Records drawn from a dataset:
---------------

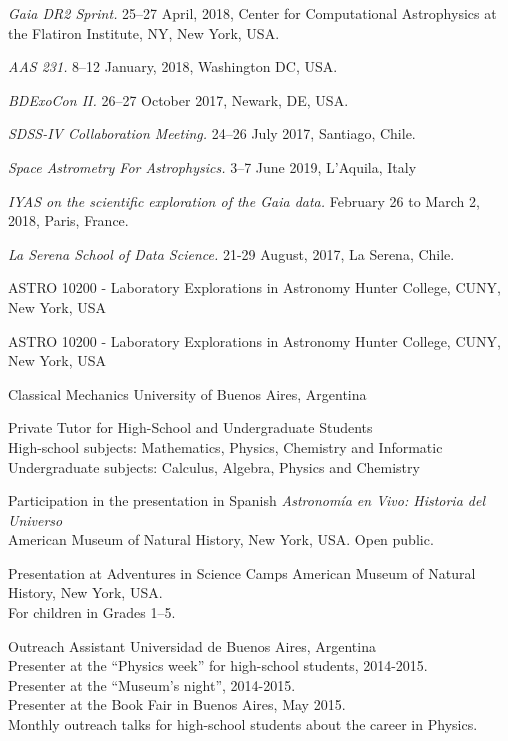 \documentclass[10pt]{cv}
\newcommand\tab[1][1cm]{\hspace*{#1}}
\begin{document}
\begin{llist}
\textit{Gaia DR2 Sprint.} 25--27 April, 2018, Center for Computational Astrophysics at the Flatiron Institute, NY, New York, USA. 

\textit{AAS 231.} 8--12 January, 2018, Washington DC, USA.

\textit{BDExoCon II.} 26--27 October 2017, Newark, DE, USA.

\textit{SDSS-IV Collaboration Meeting.} 24--26 July 2017, Santiago, Chile.

\textit{Space Astrometry For Astrophysics.} 3--7 June 2019, L'Aquila, Italy

\textit{IYAS on the scientific exploration of the Gaia data.} February 26 to March 2, 2018, Paris, France.

\textit{La Serena School of Data Science.} 21-29 August, 2017, La Serena, Chile.



ASTRO 10200 - Laboratory Explorations in Astronomy
Hunter College, CUNY, New York, USA


ASTRO 10200 - Laboratory Explorations in Astronomy
Hunter College, CUNY, New York, USA


Classical Mechanics
University of Buenos Aires, Argentina


Private Tutor 
for High-School and Undergraduate Students\\
High-school subjects: Mathematics, Physics, Chemistry and Informatic\\
Undergraduate subjects: Calculus, Algebra, Physics and Chemistry 


Participation in the presentation in Spanish
\textit{Astronomía en Vivo: Historia del Universo}\\
American Museum of Natural History, New York, USA. Open public.

Presentation at Adventures in Science Camps
American Museum of Natural History, New York, USA. \\
For children in Grades 1--5.

Outreach Assistant
Universidad de Buenos Aires, Argentina\\
\tab Presenter at the ``Physics week'' for high-school students, 2014-2015.\\
\tab Presenter at the ``­Museum's night'', 2014-2015.\\
\tab Presenter at the Book Fair in Buenos Aires, May 2015.\\
\tab Monthly outreach talks for high-school students about the career in Physics.


\end{llist}
\end{document}
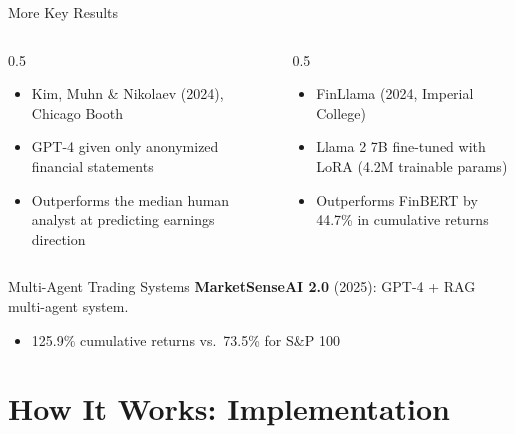 \documentclass[aspectratio=169]{beamer}
\begin{document}
\begin{frame}{More Key Results}
\begin{columns}[T]
\begin{column}{0.5\textwidth}
\begin{shadedbox}[title=\textbf{GPT-4 vs.\ Human Analysts}]
\begin{itemize}\footnotesize
  \item Kim, Muhn \& Nikolaev (2024), Chicago Booth
  \item GPT-4 given only anonymized financial statements
  \item \alert{Outperforms the median human analyst} at predicting earnings direction
\end{itemize}
\end{shadedbox}
\end{column}
\begin{column}{0.5\textwidth}
\begin{shadedbox}[title=\textbf{Fine-Tuned Small Models}]
\begin{itemize}\footnotesize
  \item FinLlama (2024, Imperial College)
  \item Llama 2 7B fine-tuned with LoRA (4.2M trainable params)
  \item Outperforms FinBERT by \alert{44.7\%} in cumulative returns
\end{itemize}
\end{shadedbox}
\end{column}
\end{columns}
\end{frame}

\begin{frame}{Multi-Agent Trading Systems}
\textbf{MarketSenseAI 2.0} (2025): GPT-4 + RAG multi-agent system.
\begin{itemize}\footnotesize
  \item \alert{125.9\% cumulative returns} vs.\ 73.5\% for S\&P 100
\end{itemize}
\end{frame}

\section{How It Works: Implementation}
\end{document}
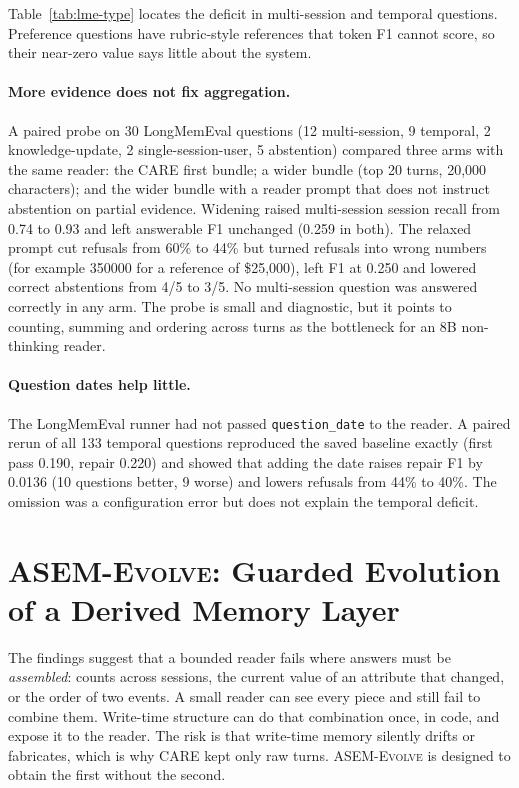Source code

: \documentclass[11pt]{article}
\newcommand{\care}{\textsc{CARE}}
\newcommand{\evolve}{\textsc{ASEM-Evolve}}
\begin{document}
Table~\ref{tab:lme-type} locates the deficit in multi-session and temporal
questions. Preference questions have rubric-style references that token F1
cannot score, so their near-zero value says little about the system.

\paragraph{More evidence does not fix aggregation.}
A paired probe on 30 LongMemEval questions (12 multi-session, 9 temporal, 2
knowledge-update, 2 single-session-user, 5 abstention) compared three arms with
the same reader: the \care{} first bundle; a wider bundle (top 20 turns, 20,000
characters); and the wider bundle with a reader prompt that does not instruct
abstention on partial evidence. Widening raised multi-session session recall
from 0.74 to 0.93 and left answerable F1 unchanged (0.259 in both). The
relaxed prompt cut refusals from 60\% to 44\% but turned refusals into wrong
numbers (for example 350000 for a reference of \$25,000), left F1 at 0.250 and
lowered correct abstentions from 4/5 to 3/5. No multi-session question was
answered correctly in any arm. The probe is small and diagnostic, but it points
to counting, summing and ordering across turns as the bottleneck for an 8B
non-thinking reader.

\paragraph{Question dates help little.}
The LongMemEval runner had not passed \texttt{question\_date} to the reader. A
paired rerun of all 133 temporal questions reproduced the saved baseline exactly
(first pass 0.190, repair 0.220) and showed that adding the date raises repair
F1 by 0.0136 (10 questions better, 9 worse) and lowers refusals from 44\% to
40\%. The omission was a configuration error but does not explain the temporal
deficit.

\section{\evolve{}: Guarded Evolution of a Derived Memory Layer}
\label{sec:evolve}

The findings suggest that a bounded reader fails where answers must be
\emph{assembled}: counts across sessions, the current value of an attribute
that changed, or the order of two events. A small reader can see every piece and
still fail to combine them. Write-time structure can do that combination once,
in code, and expose it to the reader. The risk is that write-time memory
silently drifts or fabricates, which is why \care{} kept only raw turns.
\evolve{} is designed to obtain the first without the second.
\end{document}
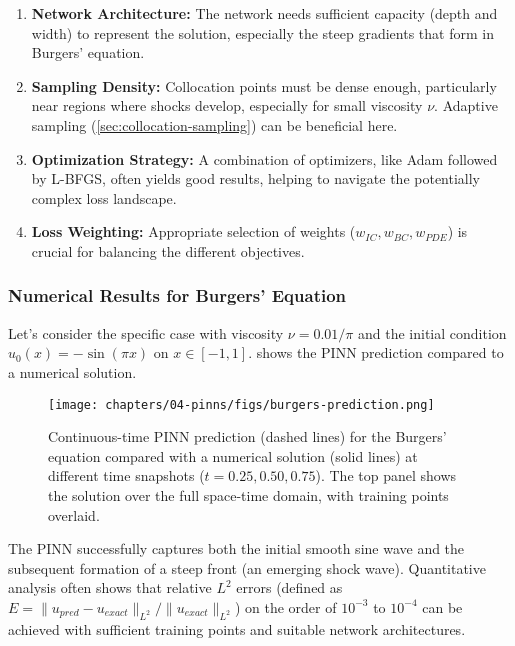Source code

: \begin{enumerate}
    \item \textbf{Network Architecture:} The network needs sufficient capacity (depth and width) to represent the solution, especially the steep gradients that form in Burgers' equation.
    \item \textbf{Sampling Density:} Collocation points must be dense enough, particularly near regions where shocks develop, especially for small viscosity $\nu$. Adaptive sampling (\cref{sec:collocation-sampling}) can be beneficial here.
    \item \textbf{Optimization Strategy:} A combination of optimizers, like Adam followed by L-BFGS, often yields good results, helping to navigate the potentially complex loss landscape.
    \item \textbf{Loss Weighting:} Appropriate selection of weights ($w_{IC}, w_{BC}, w_{PDE}$) is crucial for balancing the different objectives.
\end{enumerate}

\subsubsection{Numerical Results for Burgers' Equation}

Let's consider the specific case with viscosity $\nu = 0.01/\pi$ and the initial condition $u_0(x) = -\sin(\pi x)$ on $x \in [-1, 1]$.  shows the PINN prediction compared to a numerical solution.

\begin{figure}[htbp]
    \centering
    \texttt{[image: chapters/04-pinns/figs/burgers-prediction.png]}
    \caption{Continuous-time PINN prediction (dashed lines) for the Burgers' equation compared with a numerical solution (solid lines) at different time snapshots ($t=0.25, 0.50, 0.75$). The top panel shows the solution over the full space-time domain, with training points overlaid.}
    \label{fig:burgers-prediction}
\end{figure}

The PINN successfully captures both the initial smooth sine wave and the subsequent formation of a steep front (an emerging shock wave). Quantitative analysis often shows that relative $L^2$ errors (defined as $E = \|u_{pred} - u_{exact}\|_{L^2} / \|u_{exact}\|_{L^2}$) on the order of $10^{-3}$ to $10^{-4}$ can be achieved with sufficient training points and suitable network architectures.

---------------

*TRY IT*:
Return all the records exactly. Skip the pictures.

*ANSWER*:
 \documentclass[10pt]{cv}
\newcommand\tab[1][1cm]{\hspace*{#1}}
\begin{document}
\begin{llist}
\textit{Gaia DR2 Sprint.} 25--27 April, 2018, Center for Computational Astrophysics at the Flatiron Institute, NY, New York, USA. 

\textit{AAS 231.} 8--12 January, 2018, Washington DC, USA.

\textit{BDExoCon II.} 26--27 October 2017, Newark, DE, USA.

\textit{SDSS-IV Collaboration Meeting.} 24--26 July 2017, Santiago, Chile.

\textit{Space Astrometry For Astrophysics.} 3--7 June 2019, L'Aquila, Italy

\textit{IYAS on the scientific exploration of the Gaia data.} February 26 to March 2, 2018, Paris, France.

\textit{La Serena School of Data Science.} 21-29 August, 2017, La Serena, Chile.



ASTRO 10200 - Laboratory Explorations in Astronomy
Hunter College, CUNY, New York, USA


ASTRO 10200 - Laboratory Explorations in Astronomy
Hunter College, CUNY, New York, USA


Classical Mechanics
University of Buenos Aires, Argentina


Private Tutor 
for High-School and Undergraduate Students\\
High-school subjects: Mathematics, Physics, Chemistry and Informatic\\
Undergraduate subjects: Calculus, Algebra, Physics and Chemistry 


Participation in the presentation in Spanish
\textit{Astronomía en Vivo: Historia del Universo}\\
American Museum of Natural History, New York, USA. Open public.

Presentation at Adventures in Science Camps
American Museum of Natural History, New York, USA. \\
For children in Grades 1--5.

Outreach Assistant
Universidad de Buenos Aires, Argentina\\
\tab Presenter at the ``Physics week'' for high-school students, 2014-2015.\\
\tab Presenter at the ``­Museum's night'', 2014-2015.\\
\tab Presenter at the Book Fair in Buenos Aires, May 2015.\\
\tab Monthly outreach talks for high-school students about the career in Physics.


\end{llist}
\end{document}
 \documentclass[aspectratio=169]{beamer}
\begin{document}
\begin{frame}{More Key Results}
\begin{columns}[T]
\begin{column}{0.5\textwidth}
\begin{shadedbox}[title=\textbf{GPT-4 vs.\ Human Analysts}]
\begin{itemize}\footnotesize
  \item Kim, Muhn \& Nikolaev (2024), Chicago Booth
  \item GPT-4 given only anonymized financial statements
  \item \alert{Outperforms the median human analyst} at predicting earnings direction
\end{itemize}
\end{shadedbox}
\end{column}
\begin{column}{0.5\textwidth}
\begin{shadedbox}[title=\textbf{Fine-Tuned Small Models}]
\begin{itemize}\footnotesize
  \item FinLlama (2024, Imperial College)
  \item Llama 2 7B fine-tuned with LoRA (4.2M trainable params)
  \item Outperforms FinBERT by \alert{44.7\%} in cumulative returns
\end{itemize}
\end{shadedbox}
\end{column}
\end{columns}
\end{frame}

\begin{frame}{Multi-Agent Trading Systems}
\textbf{MarketSenseAI 2.0} (2025): GPT-4 + RAG multi-agent system.
\begin{itemize}\footnotesize
  \item \alert{125.9\% cumulative returns} vs.\ 73.5\% for S\&P 100
\end{itemize}
\end{frame}

\section{How It Works: Implementation}
\end{document}
Source code

: \documentclass[11pt]{article}
\newcommand{\care}{\textsc{CARE}}
\newcommand{\evolve}{\textsc{ASEM-Evolve}}
\begin{document}
Table~\ref{tab:lme-type} locates the deficit in multi-session and temporal
questions. Preference questions have rubric-style references that token F1
cannot score, so their near-zero value says little about the system.

\paragraph{More evidence does not fix aggregation.}
A paired probe on 30 LongMemEval questions (12 multi-session, 9 temporal, 2
knowledge-update, 2 single-session-user, 5 abstention) compared three arms with
the same reader: the \care{} first bundle; a wider bundle (top 20 turns, 20,000
characters); and the wider bundle with a reader prompt that does not instruct
abstention on partial evidence. Widening raised multi-session session recall
from 0.74 to 0.93 and left answerable F1 unchanged (0.259 in both). The
relaxed prompt cut refusals from 60\% to 44\% but turned refusals into wrong
numbers (for example 350000 for a reference of \$25,000), left F1 at 0.250 and
lowered correct abstentions from 4/5 to 3/5. No multi-session question was
answered correctly in any arm. The probe is small and diagnostic, but it points
to counting, summing and ordering across turns as the bottleneck for an 8B
non-thinking reader.

\paragraph{Question dates help little.}
The LongMemEval runner had not passed \texttt{question\_date} to the reader. A
paired rerun of all 133 temporal questions reproduced the saved baseline exactly
(first pass 0.190, repair 0.220) and showed that adding the date raises repair
F1 by 0.0136 (10 questions better, 9 worse) and lowers refusals from 44\% to
40\%. The omission was a configuration error but does not explain the temporal
deficit.

\section{\evolve{}: Guarded Evolution of a Derived Memory Layer}
\label{sec:evolve}

The findings suggest that a bounded reader fails where answers must be
\emph{assembled}: counts across sessions, the current value of an attribute
that changed, or the order of two events. A small reader can see every piece and
still fail to combine them. Write-time structure can do that combination once,
in code, and expose it to the reader. The risk is that write-time memory
silently drifts or fabricates, which is why \care{} kept only raw turns.
\evolve{} is designed to obtain the first without the second.
\end{document}
Source code

: \begin{enumerate}
    \item \textbf{Network Architecture:} The network needs sufficient capacity (depth and width) to represent the solution, especially the steep gradients that form in Burgers' equation.
    \item \textbf{Sampling Density:} Collocation points must be dense enough, particularly near regions where shocks develop, especially for small viscosity $\nu$. Adaptive sampling (\cref{sec:collocation-sampling}) can be beneficial here.
    \item \textbf{Optimization Strategy:} A combination of optimizers, like Adam followed by L-BFGS, often yields good results, helping to navigate the potentially complex loss landscape.
    \item \textbf{Loss Weighting:} Appropriate selection of weights ($w_{IC}, w_{BC}, w_{PDE}$) is crucial for balancing the different objectives.
\end{enumerate}

\subsubsection{Numerical Results for Burgers' Equation}

Let's consider the specific case with viscosity $\nu = 0.01/\pi$ and the initial condition $u_0(x) = -\sin(\pi x)$ on $x \in [-1, 1]$.  shows the PINN prediction compared to a numerical solution.

\begin{figure}[htbp]
    \centering
    \texttt{[image: chapters/04-pinns/figs/burgers-prediction.png]}
    \caption{Continuous-time PINN prediction (dashed lines) for the Burgers' equation compared with a numerical solution (solid lines) at different time snapshots ($t=0.25, 0.50, 0.75$). The top panel shows the solution over the full space-time domain, with training points overlaid.}
    \label{fig:burgers-prediction}
\end{figure}

The PINN successfully captures both the initial smooth sine wave and the subsequent formation of a steep front (an emerging shock wave). Quantitative analysis often shows that relative $L^2$ errors (defined as $E = \|u_{pred} - u_{exact}\|_{L^2} / \|u_{exact}\|_{L^2}$) on the order of $10^{-3}$ to $10^{-4}$ can be achieved with sufficient training points and suitable network architectures.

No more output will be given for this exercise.